What the task asks.
Check every line of the material below for "Contribute". Give the number of lines that have it, and only that.

Data records.
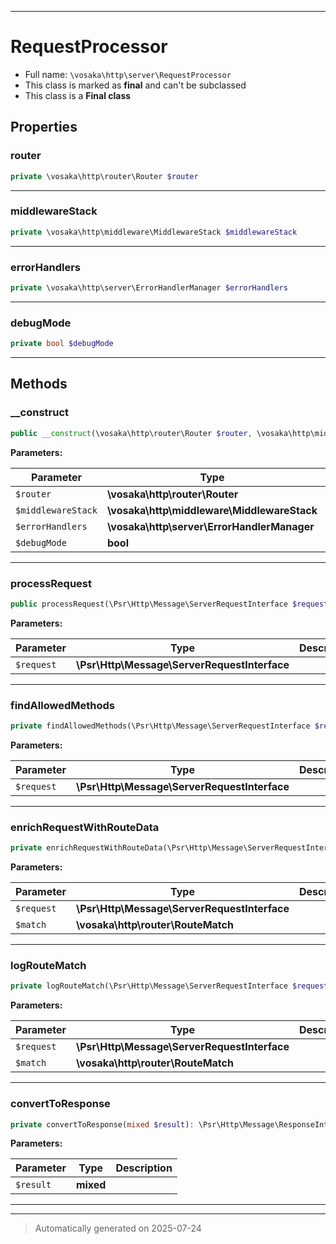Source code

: ***

# RequestProcessor





* Full name: `\vosaka\http\server\RequestProcessor`
* This class is marked as **final** and can't be subclassed
* This class is a **Final class**



## Properties


### router



```php
private \vosaka\http\router\Router $router
```






***

### middlewareStack



```php
private \vosaka\http\middleware\MiddlewareStack $middlewareStack
```






***

### errorHandlers



```php
private \vosaka\http\server\ErrorHandlerManager $errorHandlers
```






***

### debugMode



```php
private bool $debugMode
```






***

## Methods


### __construct



```php
public __construct(\vosaka\http\router\Router $router, \vosaka\http\middleware\MiddlewareStack $middlewareStack, \vosaka\http\server\ErrorHandlerManager $errorHandlers, bool $debugMode = false): mixed
```








**Parameters:**

| Parameter | Type | Description |
|-----------|------|-------------|
| `$router` | **\vosaka\http\router\Router** |  |
| `$middlewareStack` | **\vosaka\http\middleware\MiddlewareStack** |  |
| `$errorHandlers` | **\vosaka\http\server\ErrorHandlerManager** |  |
| `$debugMode` | **bool** |  |





***

### processRequest



```php
public processRequest(\Psr\Http\Message\ServerRequestInterface $request): \Psr\Http\Message\ResponseInterface
```








**Parameters:**

| Parameter | Type | Description |
|-----------|------|-------------|
| `$request` | **\Psr\Http\Message\ServerRequestInterface** |  |





***

### findAllowedMethods



```php
private findAllowedMethods(\Psr\Http\Message\ServerRequestInterface $request): array
```








**Parameters:**

| Parameter | Type | Description |
|-----------|------|-------------|
| `$request` | **\Psr\Http\Message\ServerRequestInterface** |  |





***

### enrichRequestWithRouteData



```php
private enrichRequestWithRouteData(\Psr\Http\Message\ServerRequestInterface $request, \vosaka\http\router\RouteMatch $match): \Psr\Http\Message\ServerRequestInterface
```








**Parameters:**

| Parameter | Type | Description |
|-----------|------|-------------|
| `$request` | **\Psr\Http\Message\ServerRequestInterface** |  |
| `$match` | **\vosaka\http\router\RouteMatch** |  |





***

### logRouteMatch



```php
private logRouteMatch(\Psr\Http\Message\ServerRequestInterface $request, \vosaka\http\router\RouteMatch $match): void
```








**Parameters:**

| Parameter | Type | Description |
|-----------|------|-------------|
| `$request` | **\Psr\Http\Message\ServerRequestInterface** |  |
| `$match` | **\vosaka\http\router\RouteMatch** |  |





***

### convertToResponse



```php
private convertToResponse(mixed $result): \Psr\Http\Message\ResponseInterface
```








**Parameters:**

| Parameter | Type | Description |
|-----------|------|-------------|
| `$result` | **mixed** |  |





***


***
> Automatically generated on 2025-07-24
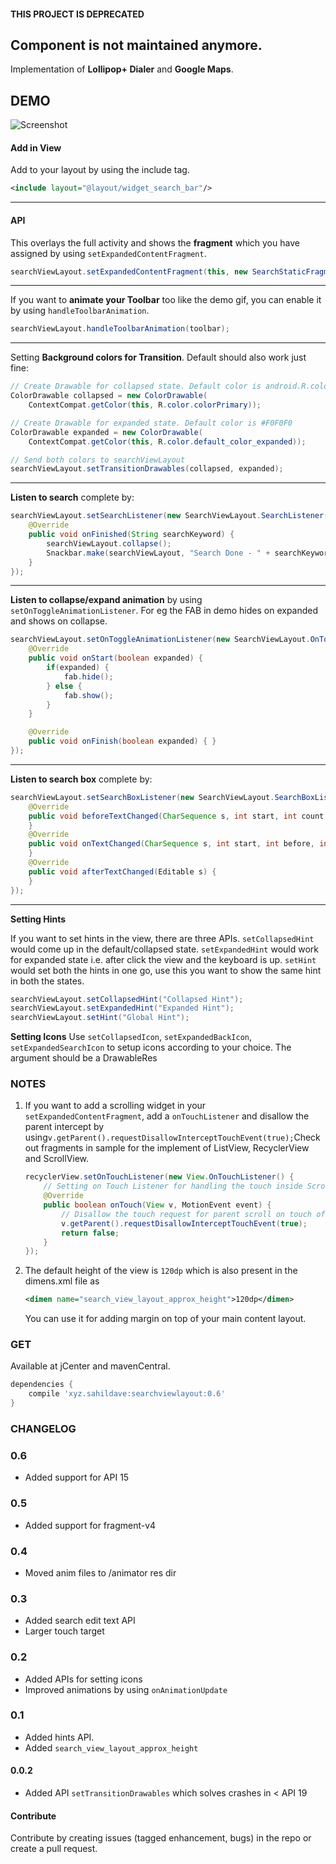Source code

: #### THIS PROJECT IS DEPRECATED
Component is not maintained anymore.
---


Implementation of **Lollipop+ Dialer** and **Google Maps**.

## DEMO

![Screenshot](/demo.gif?raw=true)


#### Add in View
Add to your layout by using the include tag.
``` xml
<include layout="@layout/widget_search_bar"/>
```
---
#### API
This overlays the full activity and shows the **fragment** which you have assigned by using `setExpandedContentFragment`.

``` java
searchViewLayout.setExpandedContentFragment(this, new SearchStaticFragment());
```
---
If you want to **animate your Toolbar** too like the demo gif, you can enable it by using `handleToolbarAnimation`.

``` java
searchViewLayout.handleToolbarAnimation(toolbar);
```
---
Setting **Background colors for Transition**. Default should also work just fine:

``` java
// Create Drawable for collapsed state. Default color is android.R.color.transparent
ColorDrawable collapsed = new ColorDrawable(
    ContextCompat.getColor(this, R.color.colorPrimary));

// Create Drawable for expanded state. Default color is #F0F0F0
ColorDrawable expanded = new ColorDrawable(
    ContextCompat.getColor(this, R.color.default_color_expanded));

// Send both colors to searchViewLayout
searchViewLayout.setTransitionDrawables(collapsed, expanded);
```
---
**Listen to search** complete by:
``` java
searchViewLayout.setSearchListener(new SearchViewLayout.SearchListener() {
    @Override
    public void onFinished(String searchKeyword) {
        searchViewLayout.collapse();
        Snackbar.make(searchViewLayout, "Search Done - " + searchKeyword, Snackbar.LENGTH_LONG).show();
    }
});
```
---    
**Listen to collapse/expand animation** by using `setOnToggleAnimationListener`. For eg the FAB in demo hides on expanded and shows on collapse.
``` java
searchViewLayout.setOnToggleAnimationListener(new SearchViewLayout.OnToggleAnimationListener() {
    @Override
    public void onStart(boolean expanded) {
        if(expanded) {
            fab.hide();
        } else {
            fab.show();
        }
    }

    @Override
    public void onFinish(boolean expanded) { }
});
```
---
**Listen to search box** complete by:
``` java
searchViewLayout.setSearchBoxListener(new SearchViewLayout.SearchBoxListener() {
    @Override
    public void beforeTextChanged(CharSequence s, int start, int count, int after) {
    }
    @Override
    public void onTextChanged(CharSequence s, int start, int before, int count) {
    }
    @Override
    public void afterTextChanged(Editable s) {
    }
});
```
---
**Setting Hints**

If you want to set hints in the view, there are three APIs. `setCollapsedHint` would come up in the default/collapsed state. `setExpandedHint` would work for expanded state i.e. after click the view and the keyboard is up. `setHint` would set both the hints in one go, use this you want to show the same hint in both the states.

``` java
searchViewLayout.setCollapsedHint("Collapsed Hint");
searchViewLayout.setExpandedHint("Expanded Hint");
searchViewLayout.setHint("Global Hint");
```
**Setting Icons**
Use `setCollapsedIcon`, `setExpandedBackIcon`, `setExpandedSearchIcon` to setup icons according to your choice. The argument should be a DrawableRes
### NOTES

1. If you want to add a scrolling widget in your `setExpandedContentFragment`, add a `onTouchListener` and disallow the parent intercept by using`v.getParent().requestDisallowInterceptTouchEvent(true);`Check out fragments in sample for the implement of ListView, RecyclerView and ScrollView.

    ``` java
    recyclerView.setOnTouchListener(new View.OnTouchListener() {
        // Setting on Touch Listener for handling the touch inside ScrollView
        @Override
        public boolean onTouch(View v, MotionEvent event) {
            // Disallow the touch request for parent scroll on touch of child view
            v.getParent().requestDisallowInterceptTouchEvent(true);
            return false;
        }
    });
    
    ```

2. The default height of the view is `120dp` which is also present in the dimens.xml file as
    ``` xml     
    <dimen name="search_view_layout_approx_height">120dp</dimen>
    ```
    You can use it for adding margin on top of your main content layout.
    

### GET

Available at jCenter and mavenCentral.

``` groovy
dependencies {
    compile 'xyz.sahildave:searchviewlayout:0.6'
}
```
    
### CHANGELOG

### 0.6
* Added support for API 15

### 0.5
* Added support for fragment-v4

### 0.4
* Moved anim files to /animator res dir

### 0.3
* Added search edit text API
* Larger touch target

### 0.2
* Added APIs for setting icons
* Improved animations by using `onAnimationUpdate`
 
### 0.1
* Added hints API.
* Added `search_view_layout_approx_height` 

#### 0.0.2
* Added API `setTransitionDrawables` which solves crashes in < API 19

#### Contribute

Contribute by creating issues (tagged enhancement, bugs) in the repo or create a pull request.
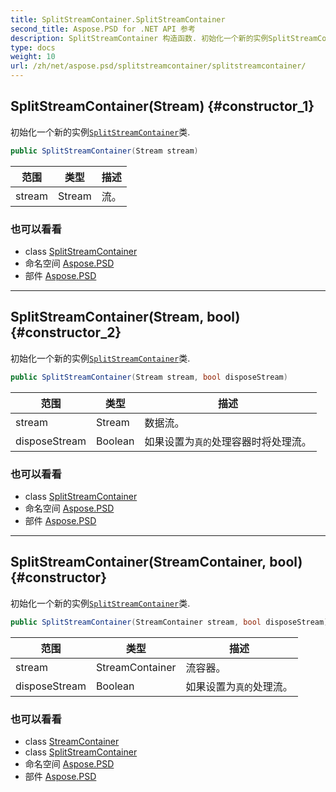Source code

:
 ```yaml
---
title: SplitStreamContainer.SplitStreamContainer
second_title: Aspose.PSD for .NET API 参考
description: SplitStreamContainer 构造函数. 初始化一个新的实例SplitStreamContainer类.
type: docs
weight: 10
url: /zh/net/aspose.psd/splitstreamcontainer/splitstreamcontainer/
---
```

## SplitStreamContainer(Stream) {#constructor_1}

初始化一个新的实例[`SplitStreamContainer`](../)类.

```csharp
public SplitStreamContainer(Stream stream)
```

| 范围 | 类型 | 描述 |
| --- | --- | --- |
| stream | Stream | 流。 |

### 也可以看看

* class [SplitStreamContainer](../)
* 命名空间 [Aspose.PSD](../../splitstreamcontainer/)
* 部件 [Aspose.PSD](../../../)

---

## SplitStreamContainer(Stream, bool) {#constructor_2}

初始化一个新的实例[`SplitStreamContainer`](../)类.

```csharp
public SplitStreamContainer(Stream stream, bool disposeStream)
```

| 范围 | 类型 | 描述 |
| --- | --- | --- |
| stream | Stream | 数据流。 |
| disposeStream | Boolean | 如果设置为`真的`处理容器时将处理流。 |

### 也可以看看

* class [SplitStreamContainer](../)
* 命名空间 [Aspose.PSD](../../splitstreamcontainer/)
* 部件 [Aspose.PSD](../../../)

---

## SplitStreamContainer(StreamContainer, bool) {#constructor}

初始化一个新的实例[`SplitStreamContainer`](../)类.

```csharp
public SplitStreamContainer(StreamContainer stream, bool disposeStream)
```

| 范围 | 类型 | 描述 |
| --- | --- | --- |
| stream | StreamContainer | 流容器。 |
| disposeStream | Boolean | 如果设置为`真的`处理流。 |

### 也可以看看

* class [StreamContainer](../../streamcontainer/)
* class [SplitStreamContainer](../)
* 命名空间 [Aspose.PSD](../../splitstreamcontainer/)
* 部件 [Aspose.PSD](../../../)


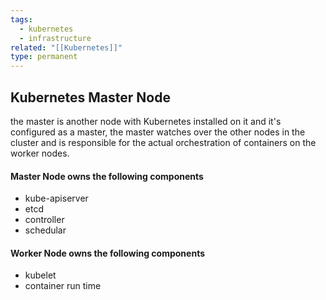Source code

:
 ```yaml
---
tags:
  - kubernetes
  - infrastructure
related: "[[Kubernetes]]"
type: permanent
---
```

## Kubernetes Master Node
the master is another node with Kubernetes installed on it and it's configured as a master, the master watches over the other nodes in the cluster and is responsible for the actual orchestration of containers on the worker nodes.

#### Master Node owns the following components 
- kube-apiserver
- etcd
- controller 
- schedular

#### Worker Node owns the following components 
- kubelet
- container run time



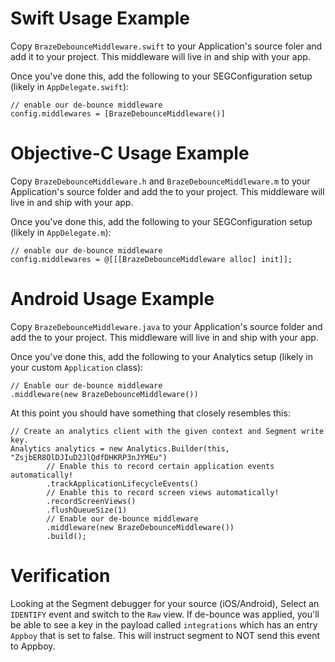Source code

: # Swift Usage Example

Copy `BrazeDebounceMiddleware.swift` to your Application's source foler and add it to your project.  This middleware will live in and ship with your app.  

Once you've done this, add the following to your SEGConfiguration setup (likely in `AppDelegate.swift`):

```
// enable our de-bounce middleware
config.middlewares = [BrazeDebounceMiddleware()]
```

# Objective-C Usage Example

Copy `BrazeDebounceMiddleware.h` and `BrazeDebounceMiddleware.m` to your Application's source folder and add the to your project.  This middleware will live in and ship with your app.

Once you've done this, add the following to your SEGConfiguration setup (likely in `AppDelegate.m`):

```
// enable our de-bounce middleware
config.middlewares = @[[[BrazeDebounceMiddleware alloc] init]];
```

# Android Usage Example

Copy `BrazeDebounceMiddleware.java` to your Application's source folder and add the to your project.  This middleware will live in and ship with your app.

Once you've done this, add the following to your Analytics setup (likely in your custom `Application` class):

```
// Enable our de-bounce middleware
.middleware(new BrazeDebounceMiddleware())
```

At this point you should have something that closely resembles this:

```
// Create an analytics client with the given context and Segment write key.
Analytics analytics = new Analytics.Builder(this, "ZsjbER8OlDJIuD2JlQdfDHKRP3nJYMEu")
        // Enable this to record certain application events automatically!
        .trackApplicationLifecycleEvents()
        // Enable this to record screen views automatically!
        .recordScreenViews()
        .flushQueueSize(1)
        // Enable our de-bounce middleware
        .middleware(new BrazeDebounceMiddleware())
        .build();
```

# Verification

Looking at the Segment debugger for your source (iOS/Android), Select an `IDENTIFY` event and switch to the `Raw` view.  If de-bounce was applied, you'll be able to see a key in the payload called `integrations` which has an entry `Appboy` that is set to false.  This will instruct segment to NOT send this event to Appboy.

Answer section.
2